Si hubiera que mencionar alguna referencia definitoria del sonido actual de Nudozurdo (más elaborado, dada la estabilidad del grupo desde hace tres años, y un tanto alejado de la rotundidad que se apreciaba en “Sintética”; Everlasting, 2008), además de las etiquetas estilísticas ya reflejadas habría que acercarse casi por inercia al legado de Ian Curtis (del cual bebe la lírica apesadumbrada de “Dosis Modernas”) y de sus Joy Division, a los que remite (sobre un magma de guitarra usurpado a My Bloody Valentine) la percusión tribal, el teclado solemne y la sombría ambientación de fondo de “Sueño Demo”. Este corte, pequeño resumen de la esencia del aquelarre sensitivo que es “Tara Motor Hembra”, da paso a un sorprendente epílogo, “El Diablo Fue Bueno Conmigo” (único momento redentor de todo el minutaje en el que se respira cierto alivio), que da por concluida esta particular pelea contra, no lo olvidemos, el eterno femenino (representado en esta canción, curiosamente, por las voces de las hermanas del propio Leo Mateos) y cierra este subyugante círculo de miedo, dudas, desencanto, perfección inalcanzable, hemorragias internas, autodestrucción y pérdida de autoestima.

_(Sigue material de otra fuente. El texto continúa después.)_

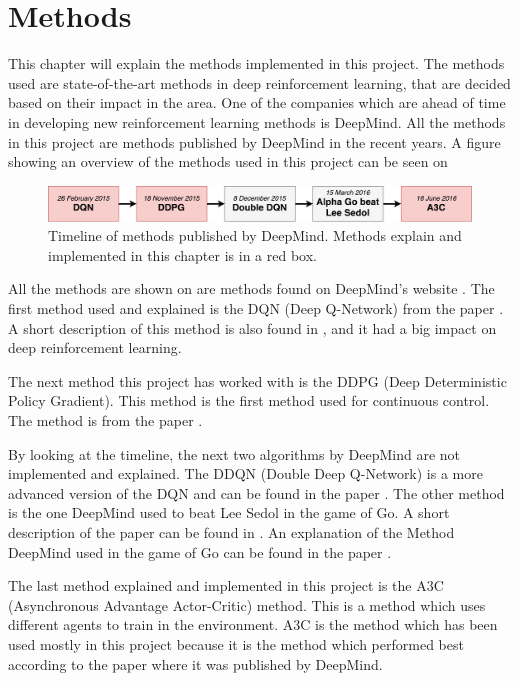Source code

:\chapter{Methods}
\label{chap:projectdef}
This chapter will explain the methods implemented in this project. The methods used are state-of-the-art methods in deep reinforcement learning, that are decided based on their impact in the area. One of the companies which are ahead of time in developing new reinforcement learning methods is DeepMind. All the methods in this project are methods published by DeepMind in the recent years. A figure showing an overview of the methods used in this project can be seen on           

\begin{figure}[H]
	\centering
	\includegraphics[width=1.25\textwidth]{Figures/Architecture/Methods_deepmind.pdf}
	\caption{Timeline of methods published by DeepMind. Methods explain and implemented in this chapter is in a red box.   }
	\label{fig:Methods_deepmind}
\end{figure}

All the methods are shown on  are methods found on DeepMind's website \cite{Publications_Deepmind}. The first method used and explained is the DQN (Deep Q-Network) from the paper \cite{DBLP:journals/corr/MnihKSGAWR13}. A short description of this method is also found in , and it had a big impact on deep reinforcement learning.

The next method this project has worked with is the DDPG (Deep Deterministic Policy Gradient). This method is the first method used for continuous control. The method is from the paper \cite{DBLP:journals/corr/LillicrapHPHETS15}. 

By looking at the timeline, the next two algorithms by DeepMind are not implemented and explained. The DDQN (Double Deep Q-Network) is a more advanced version of the DQN and can be found in the paper \cite{DBLP:journals/corr/HasseltGS15}. The other method is the one DeepMind used to beat Lee Sedol in the game of Go. A short description of the paper can be found in . An explanation of the Method DeepMind used in the game of Go can be found in the paper \cite{Silver_2016}. 

The last method explained and implemented in this project is the A3C (Asynchronous Advantage Actor-Critic) method. This is a method which uses different agents to train in the environment. A3C is the method which has been used mostly in this project because it is the method which performed best according to the paper \cite{DBLP:journals/corr/MnihBMGLHSK16} where it was published by DeepMind.

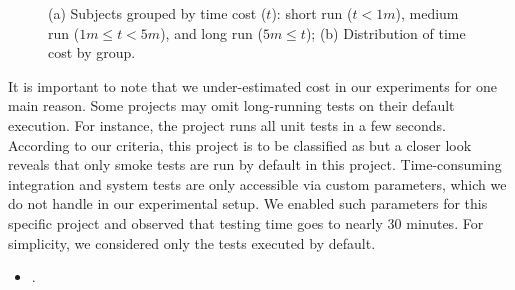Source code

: \begin{figure}[ht]
\begin{subfigure}{0.25\textwidth}
        \caption{\label{fig:rq1-boxplot}}
    \end{subfigure}%
    \caption{(a) Subjects grouped by time cost ($t$): short run ($t <
    1m$), medium run ($1m \le t < 5m$), and long run ($5m \le t$); (b)
    Distribution of time cost by group.}
\end{figure}


It is important to note that we under-estimated cost in our
experiments for one main reason.
Some projects may omit long-running tests on their default
execution. For instance, the project 
runs all unit tests in a few seconds.  According to our criteria, this
project is to be classified as \shortg{} but a closer look reveals
that only smoke tests are run by default in this project.
Time-consuming integration and system tests are only accessible via
custom parameters, which we do not handle in our experimental setup.
We enabled such parameters for this specific project and observed that
testing time goes to nearly 30 minutes.  For simplicity, we considered
only the tests executed by default.
\vspace{1ex}
\begin{center}
\end{center}
\vspace{1ex}


\begin{itemize}
    \item \numRQFeasibilityTwo. \textbf{\RQFeasibilityTwo}
\end{itemize}

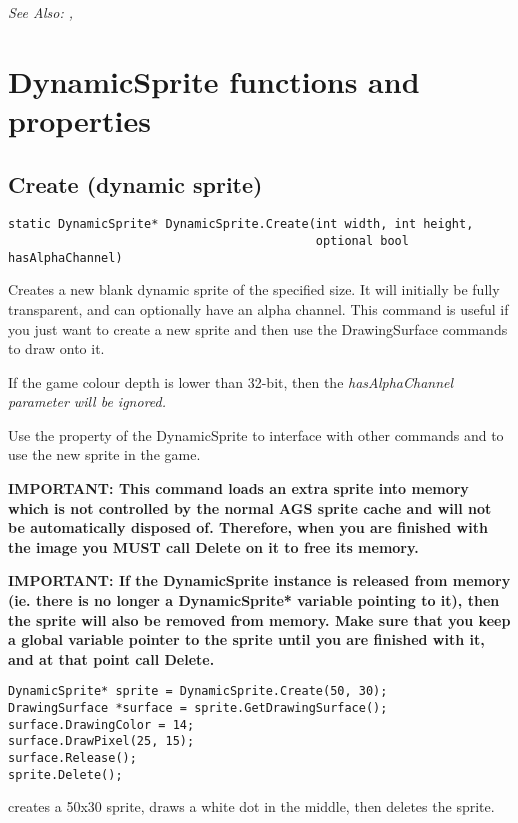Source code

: \it{See Also:} ,



\section{DynamicSprite functions and properties}%



\subsection{Create (dynamic sprite)}\label{DynamicSprite.Create}%

\begin{verbatim}
static DynamicSprite* DynamicSprite.Create(int width, int height,
                                           optional bool hasAlphaChannel)
\end{verbatim}
Creates a new blank dynamic sprite of the specified size. It will initially be
fully transparent, and can optionally have an alpha channel. This command is
useful if you just want to create a new sprite and then use the DrawingSurface
commands to draw onto it.

If the game colour depth is lower than 32-bit, then the \it{hasAlphaChannel}
parameter will be ignored.

Use the  property of the DynamicSprite to
interface with other commands and to use the new sprite in the game.

\bf{IMPORTANT:} This command loads an extra sprite into memory which is not controlled
by the normal AGS sprite cache and will not be automatically disposed of. Therefore, when
you are finished with the image you \bf{MUST} call Delete on it to free its memory.

\bf{IMPORTANT:} If the DynamicSprite instance is released from memory (ie. there is
no longer a DynamicSprite* variable pointing to it), then the sprite will also be
removed from memory. Make sure that you keep a global variable pointer to the sprite
until you are finished with it, and at that point call Delete.

\begin{verbatim}
DynamicSprite* sprite = DynamicSprite.Create(50, 30);
DrawingSurface *surface = sprite.GetDrawingSurface();
surface.DrawingColor = 14;
surface.DrawPixel(25, 15);
surface.Release();
sprite.Delete();
\end{verbatim}
creates a 50x30 sprite, draws a white dot in the middle, then deletes the sprite.

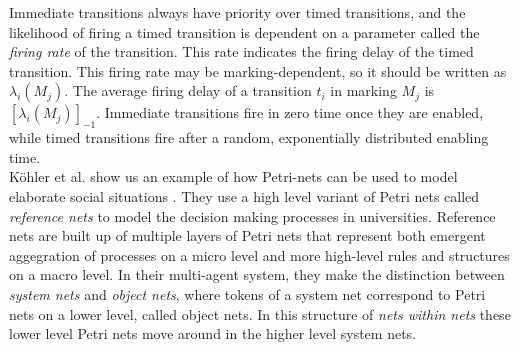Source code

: \documentclass[11pt]{book}
\begin{document}
Immediate transitions always have priority over timed transitions, and  the likelihood of firing a timed transition is dependent on a parameter called the \emph{firing rate} of the transition. This rate indicates the firing delay of the timed transition. This firing rate may be marking-dependent, so it should be written as $\lambda_i(M_j)$.  The average firing delay of a transition $t_i$ in marking $M_j$ is $[\lambda_i(M_j)]_{-1}$. Immediate transitions fire in zero time once they are enabled, while timed transitions fire after a random, exponentially distributed enabling time.\\
K\"{o}hler et al. show us an example of how Petri-nets can be used to model elaborate social situations \cite{Köhler03modellingsocial}. They use a high level variant of Petri nets called \emph{reference nets} to model the decision making processes in universities. Reference nets are built up of multiple layers of Petri nets that represent both emergent aggegration of processes on a micro level and more high-level rules and structures on a macro level. In their multi-agent system, they make the distinction between \emph{system nets} and \emph{object nets}, where tokens of a system net correspond to Petri nets on a lower level, called object nets. In this structure of \emph{nets within nets} these lower level Petri nets move around in the higher level system nets. 

\end{document}
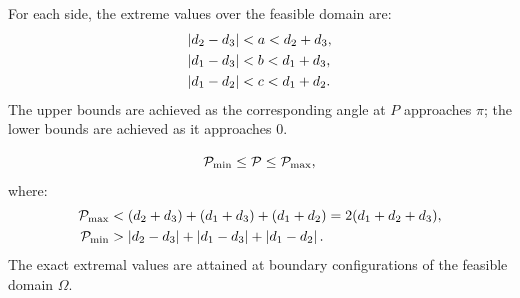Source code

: \begin{proposition}
For each side, the extreme values over the feasible domain are:
\begin{align}
\abs{d_2 - d_3} &< a < d_2 + d_3, \\
\abs{d_1 - d_3} &< b < d_1 + d_3, \\
\abs{d_1 - d_2} &< c < d_1 + d_2.
\end{align}
The upper bounds are achieved as the corresponding angle at $P$ approaches $\pi$; the lower bounds are achieved as it approaches $0$.
\end{proposition}

\begin{corollary}
\begin{equation}
\perim_{\min} \leq \perim \leq \perim_{\max},
\end{equation}
where:
\begin{align}
\perim_{\max} &< (d_2 + d_3) + (d_1 + d_3) + (d_1 + d_2) = 2(d_1 + d_2 + d_3), \\
\perim_{\min} &> \abs{d_2 - d_3} + \abs{d_1 - d_3} + \abs{d_1 - d_2}.
\end{align}
The exact extremal values are attained at boundary configurations of the feasible domain $\Omega$.
\end{corollary}
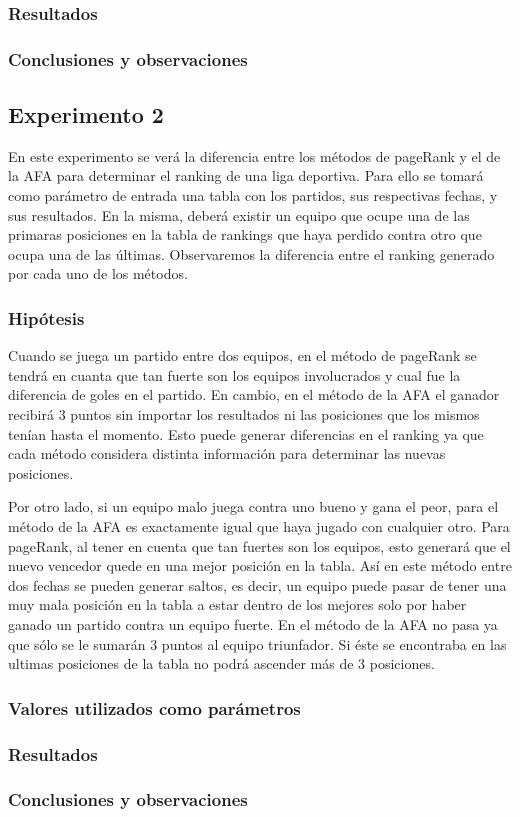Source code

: 		\subsubsection*{Resultados}

		\subsubsection*{Conclusiones y observaciones} 

	\subsection{Experimento 2}
	En este experimento se verá la diferencia entre los métodos de pageRank y el de la AFA para determinar el ranking de una liga deportiva. Para ello se tomará como parámetro de entrada una tabla con los partidos, sus respectivas fechas, y sus resultados. En la misma, deberá existir un equipo que ocupe una de las primaras posiciones en la tabla de rankings que haya perdido contra otro que ocupa una de las últimas. Observaremos la diferencia entre el ranking generado por cada uno de los métodos.
		

		\subsubsection*{Hipótesis} 
		Cuando se juega un partido entre dos equipos, en el método de pageRank se tendrá en cuanta que tan fuerte son los equipos involucrados y cual fue la diferencia de goles en el partido. En cambio, en el método de la AFA el ganador recibirá 3 puntos sin importar los resultados ni las posiciones que los mismos tenían hasta el momento. Esto puede generar diferencias en el ranking ya que cada método considera distinta información para determinar las nuevas posiciones. 
		
		Por otro lado, si un equipo malo juega contra uno bueno y gana el peor, para el método de la AFA es exactamente igual que haya jugado con cualquier otro. Para pageRank, al tener en cuenta que tan fuertes son los equipos, esto generará que el nuevo vencedor quede en una mejor posición en la tabla. Así en este método entre dos fechas se pueden generar saltos, es decir, un equipo puede pasar de tener una muy mala posición en la tabla a estar dentro de los mejores solo por haber ganado un partido contra un equipo fuerte. En el método de la AFA no pasa ya que sólo se le sumarán 3 puntos al equipo triunfador. Si éste se encontraba en las ultimas posiciones de la tabla no podrá ascender más de 3 posiciones. 		

		\subsubsection*{Valores utilizados como parámetros} 

		\subsubsection*{Resultados}

		\subsubsection*{Conclusiones y observaciones} 

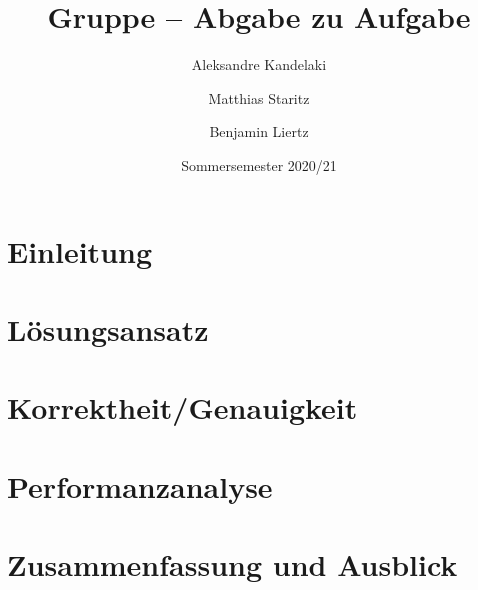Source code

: \documentclass[course=erap]{aspdoc}
\author{⁨Aleksandre Kandelaki \and Matthias Staritz \and Benjamin Liertz}
\date{Sommersemester 2020/21} %
\title{Gruppe \theGroup{} -- Abgabe zu Aufgabe \theNumber}
\begin{document}
\maketitle

\section{Einleitung}


\section{Lösungsansatz}


\section{Korrektheit/Genauigkeit}


\section{Performanzanalyse}


\section{Zusammenfassung und Ausblick}


{}
\end{document}
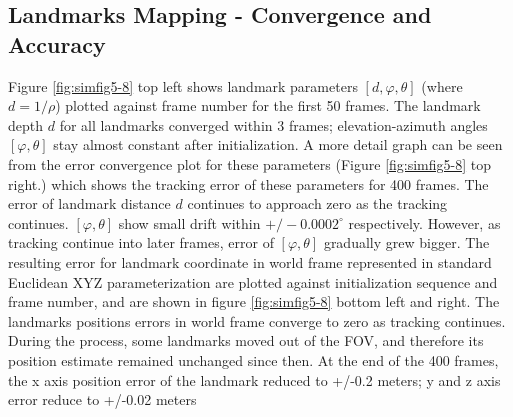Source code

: \subsection{Landmarks Mapping - Convergence and Accuracy}
Figure \ref{fig:simfig5-8} top left shows landmark parameters $[d, \varphi ,\theta]$ (where $d=1/\rho $) plotted against frame number for the first 50 frames. The landmark depth $d$ for all landmarks converged within 3 frames; elevation-azimuth angles $[\varphi ,\theta]$ stay almost constant after initialization. A more detail graph can be seen from the error convergence plot for these parameters (Figure \ref{fig:simfig5-8} top right.) which shows the tracking error of these parameters for 400 frames. The error of landmark distance $d$ continues to approach zero as the tracking continues. $[\varphi ,\theta]$ show small drift within $+/-0.0002^{\circ}$ respectively. However, as tracking continue into later frames, error of $[\varphi ,\theta]$ gradually grew bigger. The resulting error for landmark coordinate in world frame represented in standard Euclidean XYZ parameterization are plotted against initialization sequence and frame number, and are shown in figure \ref{fig:simfig5-8} bottom left and right. The landmarks positions errors in world frame converge to zero as tracking continues. During the process, some landmarks moved out of the FOV, and therefore its position estimate remained unchanged since then. At the end of the 400 frames, the x axis position error of the landmark reduced to +/-0.2 meters; y and z axis error reduce to +/-0.02 meters

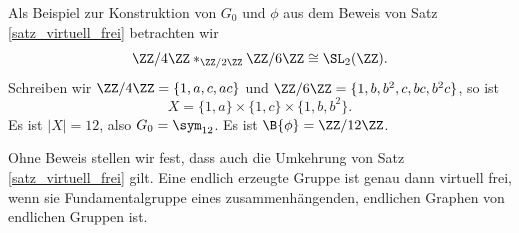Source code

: \BSP Als Beispiel zur Konstruktion von $G_0$ und $\phi$ aus
dem Beweis von Satz \ref{satz_virtuell_frei} betrachten wir
\[
\ZZ/4\ZZ *_{\ZZ/2\ZZ} \ZZ/6\ZZ \cong \SL_2(\ZZ).
\]
Schreiben wir $\ZZ/4\ZZ=\{1,a,c,ac\}$ und
$\ZZ/6\ZZ=\{1,b,b^2,c,bc,b^2c\}$, so ist
\[
X = \{1,a\} \times \{1,c\} \times \{1,b,b^2\}.
\]
Es ist $|X|=12$, also $G_0=\sym_{12}$. Es ist $\B{\phi}=\ZZ/12\ZZ$.

Ohne Beweis stellen wir fest, dass auch die Umkehrung
von Satz \ref{satz_virtuell_frei} gilt.
\SATZ Eine endlich erzeugte Gruppe ist genau dann virtuell frei,
wenn sie Fundamentalgruppe eines zusammenhängenden, endlichen
Graphen von endlichen Gruppen ist.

Adjetiven como deseen este álbum: sincero, mareante, abrupto, opresivo, escabroso o, sencillamente, brutal… Sea como sea, utilícenlo de la manera correcta (incluso con fruición) y adminístrenlo en las cantidades justas, puesto que su veneno puede invadir todo su cuerpo y aniquilarlos al instante. En resumen: esta monumental radiografía del tormento promete hacerles daño.